[RECORD EXCERPTS — start]

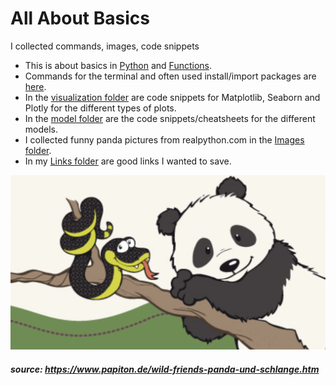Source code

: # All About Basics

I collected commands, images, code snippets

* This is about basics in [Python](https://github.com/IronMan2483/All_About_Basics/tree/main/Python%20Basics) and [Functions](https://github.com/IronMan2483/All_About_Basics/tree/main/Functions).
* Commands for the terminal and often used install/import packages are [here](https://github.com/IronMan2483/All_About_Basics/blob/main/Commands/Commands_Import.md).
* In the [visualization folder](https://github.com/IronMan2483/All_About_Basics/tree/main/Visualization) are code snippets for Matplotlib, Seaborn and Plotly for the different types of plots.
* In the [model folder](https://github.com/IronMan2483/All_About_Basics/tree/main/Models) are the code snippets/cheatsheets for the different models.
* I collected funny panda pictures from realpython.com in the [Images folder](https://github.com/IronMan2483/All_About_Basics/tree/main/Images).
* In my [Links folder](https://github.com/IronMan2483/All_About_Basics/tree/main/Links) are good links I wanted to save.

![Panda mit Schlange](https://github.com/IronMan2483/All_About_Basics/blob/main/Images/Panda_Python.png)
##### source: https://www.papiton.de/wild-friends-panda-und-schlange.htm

[RECORD EXCERPTS — finish]
[RECORD EXCERPTS — start]

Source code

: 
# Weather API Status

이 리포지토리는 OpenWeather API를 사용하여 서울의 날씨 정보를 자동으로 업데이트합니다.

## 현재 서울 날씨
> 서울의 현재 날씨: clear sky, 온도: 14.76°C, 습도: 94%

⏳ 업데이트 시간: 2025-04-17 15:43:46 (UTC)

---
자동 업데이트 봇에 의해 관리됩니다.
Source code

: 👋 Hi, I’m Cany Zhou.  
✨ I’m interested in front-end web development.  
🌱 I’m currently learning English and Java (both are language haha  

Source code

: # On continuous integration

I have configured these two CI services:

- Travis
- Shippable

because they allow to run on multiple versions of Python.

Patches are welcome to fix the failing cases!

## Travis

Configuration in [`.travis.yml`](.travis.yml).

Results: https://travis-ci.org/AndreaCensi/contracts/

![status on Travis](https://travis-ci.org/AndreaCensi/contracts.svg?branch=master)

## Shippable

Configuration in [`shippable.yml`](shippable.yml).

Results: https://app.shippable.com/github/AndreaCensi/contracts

[RECORD EXCERPTS — finish]

:: EXERCISE REQUIREMENTS ::
From the records above, copy each line in which the string "Configuration" occurs.

:: RESPONSE ::
Configuration in [`.travis.yml`](.travis.yml).
Configuration in [`shippable.yml`](shippable.yml).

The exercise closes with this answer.